Top of DATASET
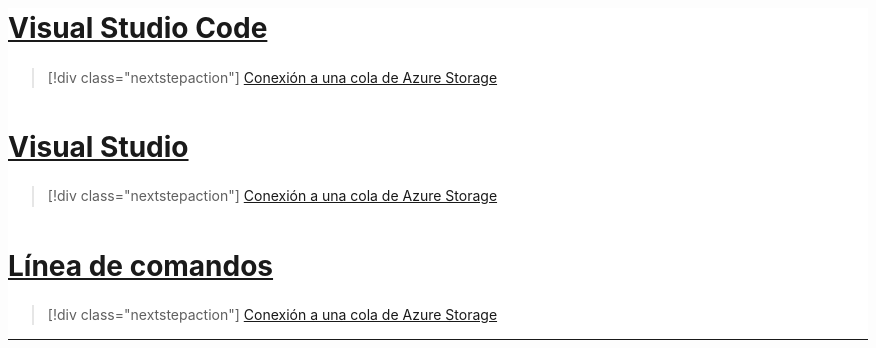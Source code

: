 # <a name="visual-studio-code"></a>[Visual Studio Code](#tab/visual-studio-code)

> [!div class="nextstepaction"]
> [Conexión a una cola de Azure Storage](functions-add-output-binding-storage-queue-vs-code.md)

# <a name="visual-studio"></a>[Visual Studio](#tab/visual-studio)

> [!div class="nextstepaction"]
> [Conexión a una cola de Azure Storage](functions-add-output-binding-storage-queue-vs.md)

# <a name="command-line"></a>[Línea de comandos](#tab/command-line)

> [!div class="nextstepaction"]
> [Conexión a una cola de Azure Storage](functions-add-output-binding-storage-queue-cli.md)

---
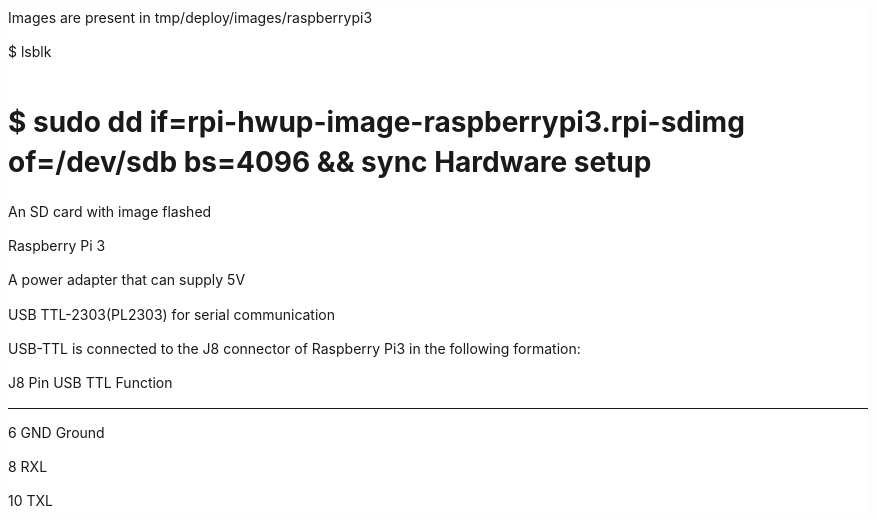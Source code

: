 Images are present in tmp/deploy/images/raspberrypi3

$ lsblk

$ sudo dd if=rpi-hwup-image-raspberrypi3.rpi-sdimg of=/dev/sdb bs=4096 && sync
Hardware setup
================

An SD card with image flashed

Raspberry Pi 3

A power adapter that can supply 5V

USB TTL-2303(PL2303) for serial communication

USB-TTL is connected to the J8 connector of Raspberry Pi3 in the following formation:

J8 Pin           USB TTL Function
-------		-----------------
6                GND Ground

8                RXL

10               TXL

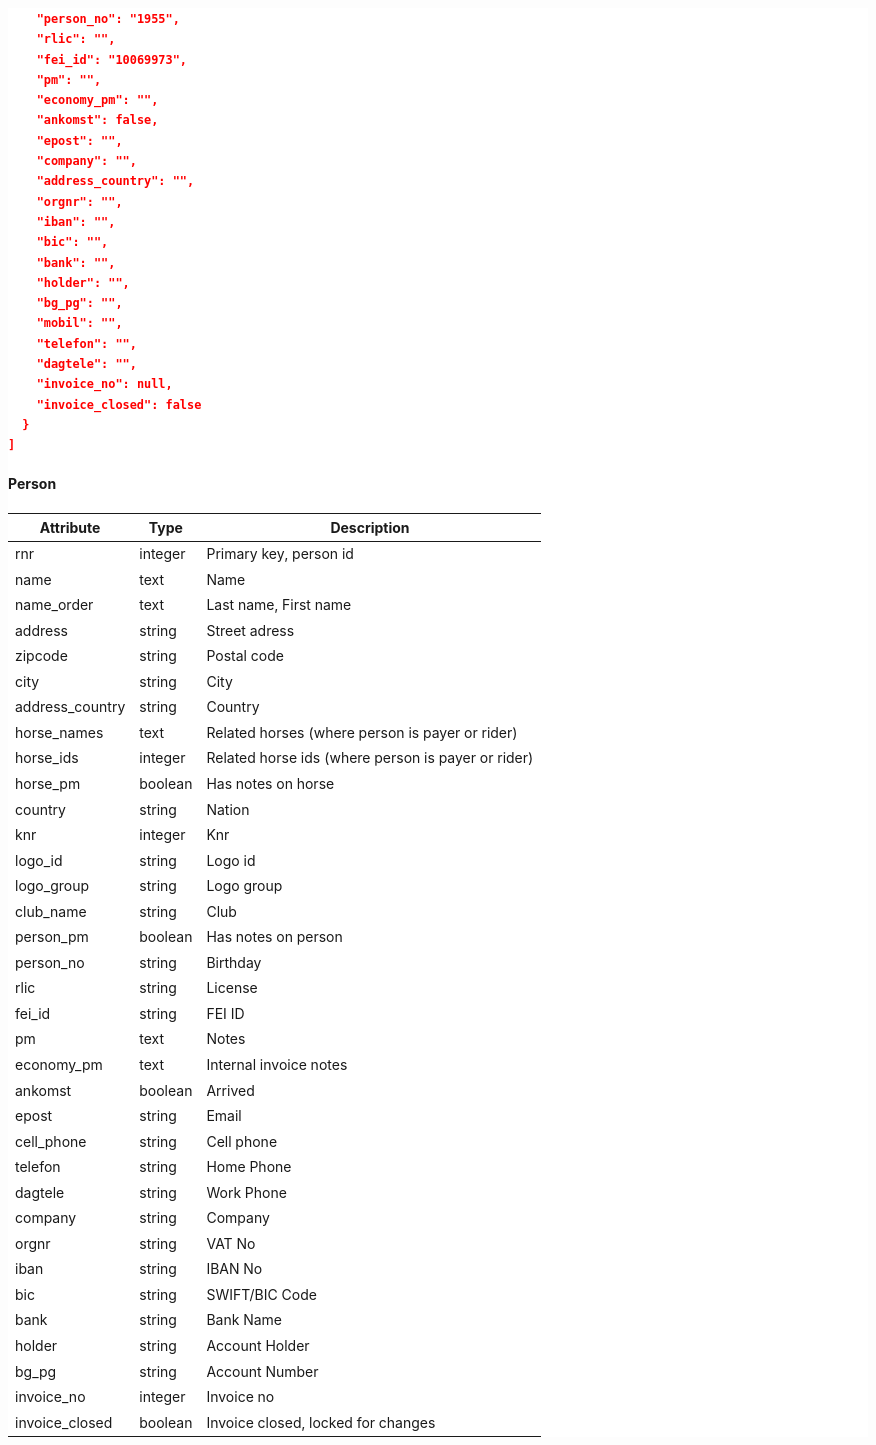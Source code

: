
 ```json
    "person_no": "1955",
    "rlic": "",
    "fei_id": "10069973",
    "pm": "",
    "economy_pm": "",
    "ankomst": false,
    "epost": "",
    "company": "",
    "address_country": "",
    "orgnr": "",
    "iban": "",
    "bic": "",
    "bank": "",
    "holder": "",
    "bg_pg": "",
    "mobil": "",
    "telefon": "",
    "dagtele": "",
    "invoice_no": null,
    "invoice_closed": false
  }
]
```

#### Person

Attribute | Type | Description
--- | --- | ---
rnr | integer | Primary key, person id
name | text | Name
name_order | text | Last name, First name
address | string | Street adress
zipcode | string | Postal code
city | string | City
address_country | string | Country
horse_names | text | Related horses (where person is payer or rider)
horse_ids | integer | Related horse ids  (where person is payer or rider)
horse_pm | boolean | Has notes on horse
country | string | Nation
knr | integer | Knr
logo_id | string | Logo id
logo_group | string | Logo group
club_name | string | Club
person_pm | boolean | Has notes on person
person_no | string | Birthday
rlic | string | License
fei_id | string | FEI ID
pm | text | Notes
economy_pm | text | Internal invoice notes
ankomst | boolean | Arrived
epost | string | Email
cell_phone | string | Cell phone
telefon | string | Home Phone
dagtele | string | Work Phone
company | string | Company
orgnr | string | VAT No
iban | string | IBAN No
bic | string | SWIFT/BIC Code
bank | string | Bank Name
holder | string | Account Holder
bg_pg | string | Account Number
invoice_no | integer | Invoice no
invoice_closed | boolean | Invoice closed, locked for changes
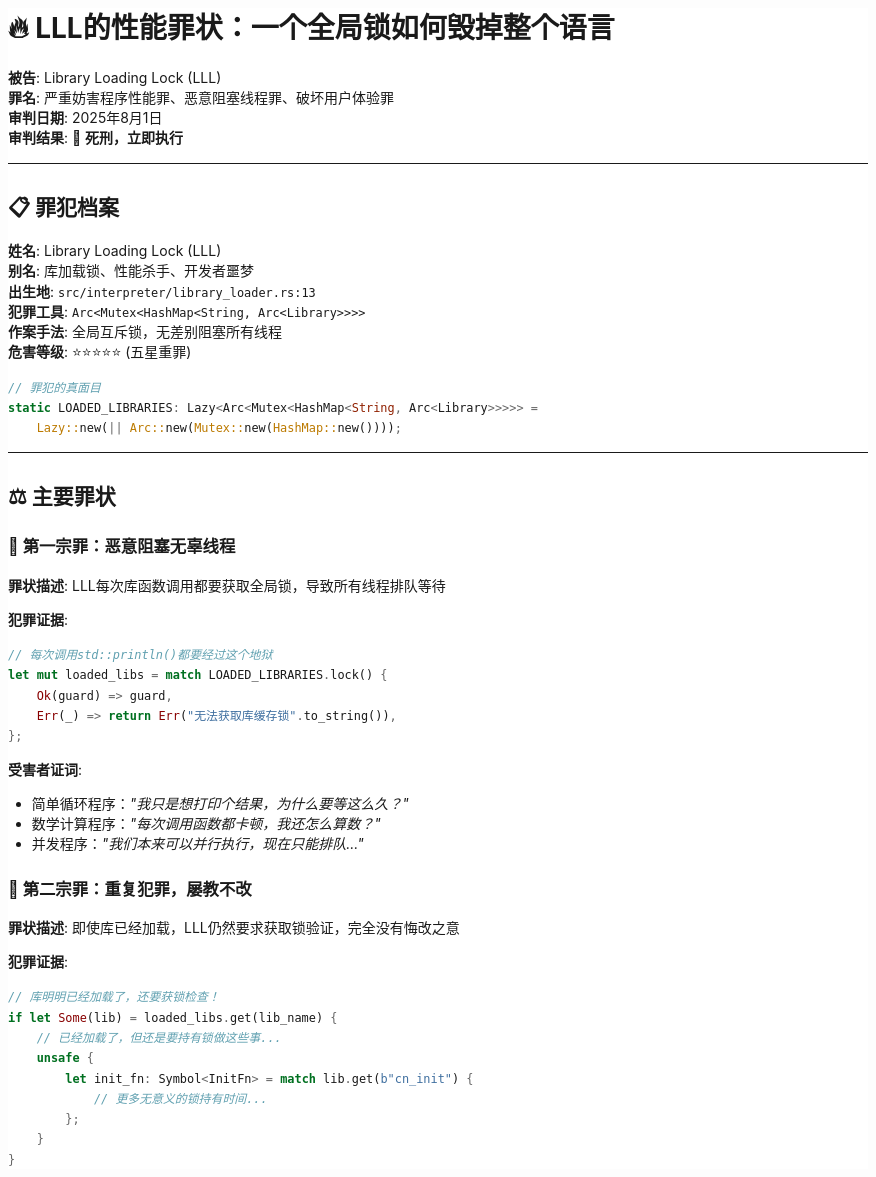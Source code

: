 # 🔥 LLL的性能罪状：一个全局锁如何毁掉整个语言

**被告**: Library Loading Lock (LLL)  
**罪名**: 严重妨害程序性能罪、恶意阻塞线程罪、破坏用户体验罪  
**审判日期**: 2025年8月1日  
**审判结果**: 🔨 **死刑，立即执行**

---

## 📋 罪犯档案

**姓名**: Library Loading Lock (LLL)  
**别名**: 库加载锁、性能杀手、开发者噩梦  
**出生地**: `src/interpreter/library_loader.rs:13`  
**犯罪工具**: `Arc<Mutex<HashMap<String, Arc<Library>>>>`  
**作案手法**: 全局互斥锁，无差别阻塞所有线程  
**危害等级**: ⭐⭐⭐⭐⭐ (五星重罪)

```rust
// 罪犯的真面目
static LOADED_LIBRARIES: Lazy<Arc<Mutex<HashMap<String, Arc<Library>>>>> = 
    Lazy::new(|| Arc::new(Mutex::new(HashMap::new())));
```

---

## ⚖️ 主要罪状

### 🔴 **第一宗罪：恶意阻塞无辜线程**

**罪状描述**: LLL每次库函数调用都要获取全局锁，导致所有线程排队等待

**犯罪证据**:
```rust
// 每次调用std::println()都要经过这个地狱
let mut loaded_libs = match LOADED_LIBRARIES.lock() {
    Ok(guard) => guard,
    Err(_) => return Err("无法获取库缓存锁".to_string()),
};
```

**受害者证词**:
- 简单循环程序：*"我只是想打印个结果，为什么要等这么久？"*
- 数学计算程序：*"每次调用函数都卡顿，我还怎么算数？"*
- 并发程序：*"我们本来可以并行执行，现在只能排队..."*

### 🔴 **第二宗罪：重复犯罪，屡教不改**

**罪状描述**: 即使库已经加载，LLL仍然要求获取锁验证，完全没有悔改之意

**犯罪证据**:
```rust
// 库明明已经加载了，还要获锁检查！
if let Some(lib) = loaded_libs.get(lib_name) {
    // 已经加载了，但还是要持有锁做这些事...
    unsafe {
        let init_fn: Symbol<InitFn> = match lib.get(b"cn_init") {
            // 更多无意义的锁持有时间...
        };
    }
}
```
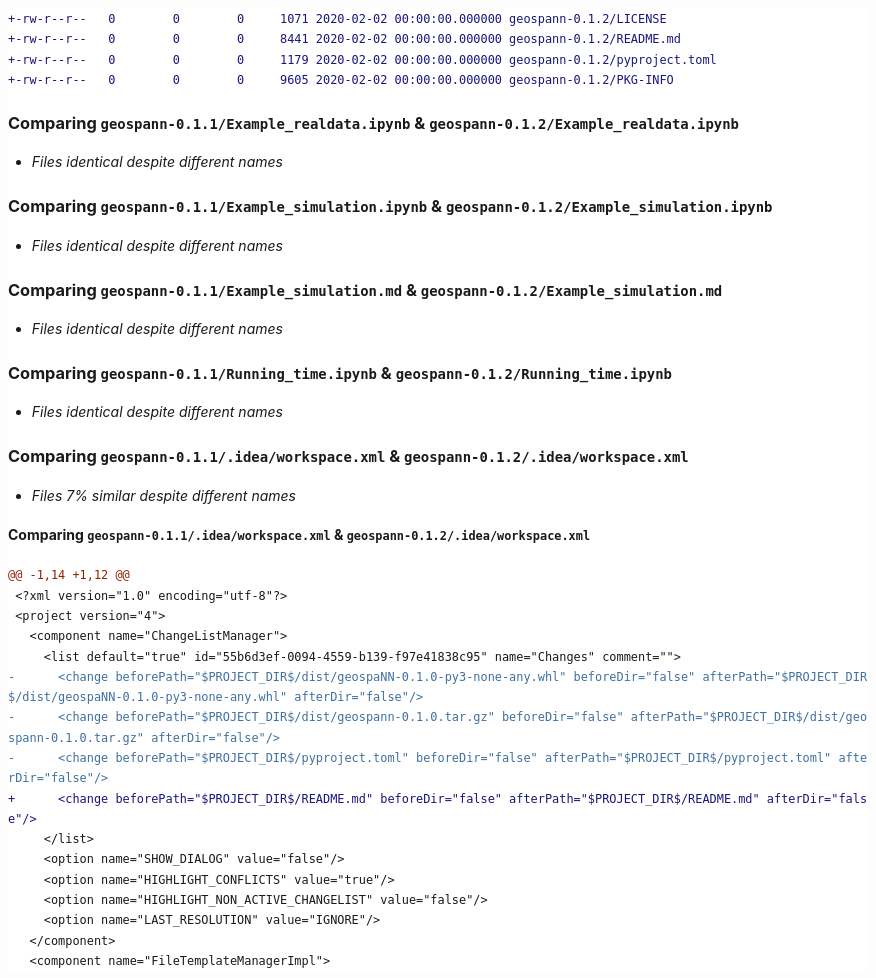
 ```diff
+-rw-r--r--   0        0        0     1071 2020-02-02 00:00:00.000000 geospann-0.1.2/LICENSE
+-rw-r--r--   0        0        0     8441 2020-02-02 00:00:00.000000 geospann-0.1.2/README.md
+-rw-r--r--   0        0        0     1179 2020-02-02 00:00:00.000000 geospann-0.1.2/pyproject.toml
+-rw-r--r--   0        0        0     9605 2020-02-02 00:00:00.000000 geospann-0.1.2/PKG-INFO
```

### Comparing `geospann-0.1.1/Example_realdata.ipynb` & `geospann-0.1.2/Example_realdata.ipynb`

 * *Files identical despite different names*

### Comparing `geospann-0.1.1/Example_simulation.ipynb` & `geospann-0.1.2/Example_simulation.ipynb`

 * *Files identical despite different names*

### Comparing `geospann-0.1.1/Example_simulation.md` & `geospann-0.1.2/Example_simulation.md`

 * *Files identical despite different names*

### Comparing `geospann-0.1.1/Running_time.ipynb` & `geospann-0.1.2/Running_time.ipynb`

 * *Files identical despite different names*

### Comparing `geospann-0.1.1/.idea/workspace.xml` & `geospann-0.1.2/.idea/workspace.xml`

 * *Files 7% similar despite different names*

#### Comparing `geospann-0.1.1/.idea/workspace.xml` & `geospann-0.1.2/.idea/workspace.xml`

```diff
@@ -1,14 +1,12 @@
 <?xml version="1.0" encoding="utf-8"?>
 <project version="4">
   <component name="ChangeListManager">
     <list default="true" id="55b6d3ef-0094-4559-b139-f97e41838c95" name="Changes" comment="">
-      <change beforePath="$PROJECT_DIR$/dist/geospaNN-0.1.0-py3-none-any.whl" beforeDir="false" afterPath="$PROJECT_DIR$/dist/geospaNN-0.1.0-py3-none-any.whl" afterDir="false"/>
-      <change beforePath="$PROJECT_DIR$/dist/geospann-0.1.0.tar.gz" beforeDir="false" afterPath="$PROJECT_DIR$/dist/geospann-0.1.0.tar.gz" afterDir="false"/>
-      <change beforePath="$PROJECT_DIR$/pyproject.toml" beforeDir="false" afterPath="$PROJECT_DIR$/pyproject.toml" afterDir="false"/>
+      <change beforePath="$PROJECT_DIR$/README.md" beforeDir="false" afterPath="$PROJECT_DIR$/README.md" afterDir="false"/>
     </list>
     <option name="SHOW_DIALOG" value="false"/>
     <option name="HIGHLIGHT_CONFLICTS" value="true"/>
     <option name="HIGHLIGHT_NON_ACTIVE_CHANGELIST" value="false"/>
     <option name="LAST_RESOLUTION" value="IGNORE"/>
   </component>
   <component name="FileTemplateManagerImpl">
```
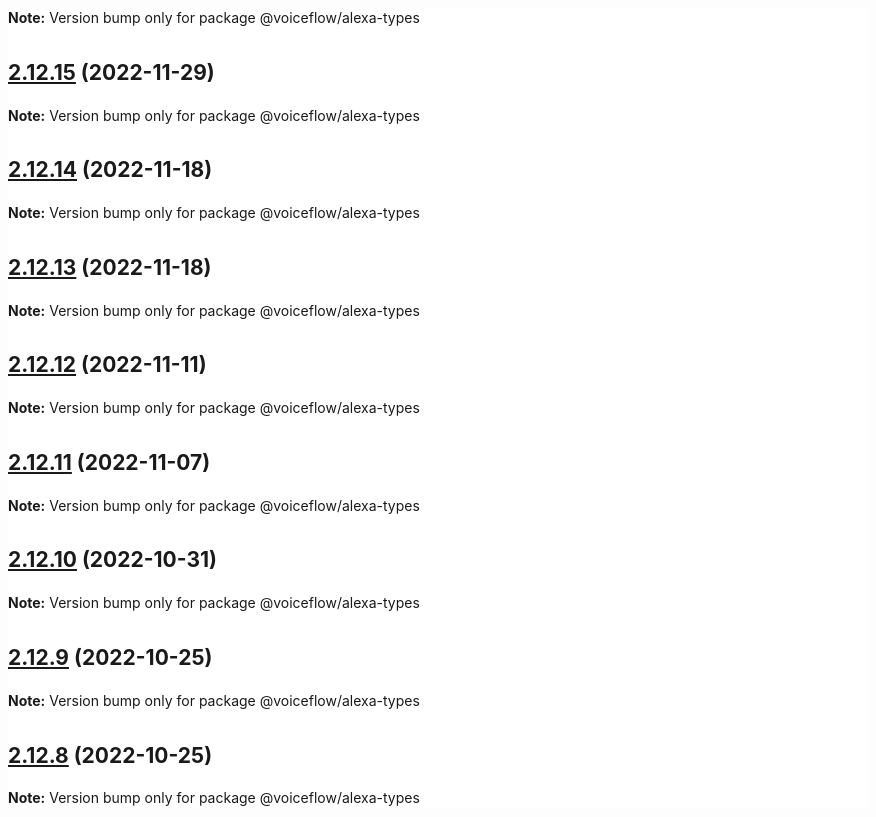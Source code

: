 **Note:** Version bump only for package @voiceflow/alexa-types

## [2.12.15](https://github.com/voiceflow/libs/compare/@voiceflow/alexa-types@2.12.14...@voiceflow/alexa-types@2.12.15) (2022-11-29)

**Note:** Version bump only for package @voiceflow/alexa-types

## [2.12.14](https://github.com/voiceflow/libs/compare/@voiceflow/alexa-types@2.12.13...@voiceflow/alexa-types@2.12.14) (2022-11-18)

**Note:** Version bump only for package @voiceflow/alexa-types

## [2.12.13](https://github.com/voiceflow/libs/compare/@voiceflow/alexa-types@2.12.12...@voiceflow/alexa-types@2.12.13) (2022-11-18)

**Note:** Version bump only for package @voiceflow/alexa-types

## [2.12.12](https://github.com/voiceflow/libs/compare/@voiceflow/alexa-types@2.12.11...@voiceflow/alexa-types@2.12.12) (2022-11-11)

**Note:** Version bump only for package @voiceflow/alexa-types

## [2.12.11](https://github.com/voiceflow/libs/compare/@voiceflow/alexa-types@2.12.10...@voiceflow/alexa-types@2.12.11) (2022-11-07)

**Note:** Version bump only for package @voiceflow/alexa-types

## [2.12.10](https://github.com/voiceflow/libs/compare/@voiceflow/alexa-types@2.12.9...@voiceflow/alexa-types@2.12.10) (2022-10-31)

**Note:** Version bump only for package @voiceflow/alexa-types

## [2.12.9](https://github.com/voiceflow/libs/compare/@voiceflow/alexa-types@2.12.8...@voiceflow/alexa-types@2.12.9) (2022-10-25)

**Note:** Version bump only for package @voiceflow/alexa-types

## [2.12.8](https://github.com/voiceflow/libs/compare/@voiceflow/alexa-types@2.12.7...@voiceflow/alexa-types@2.12.8) (2022-10-25)

**Note:** Version bump only for package @voiceflow/alexa-types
Bottom of DATASET
* _WHAT IS NEEDED_
Check each line of the records above for the word "true" and report how many lines have it, as a number only.

* _ANSWER AREA_
2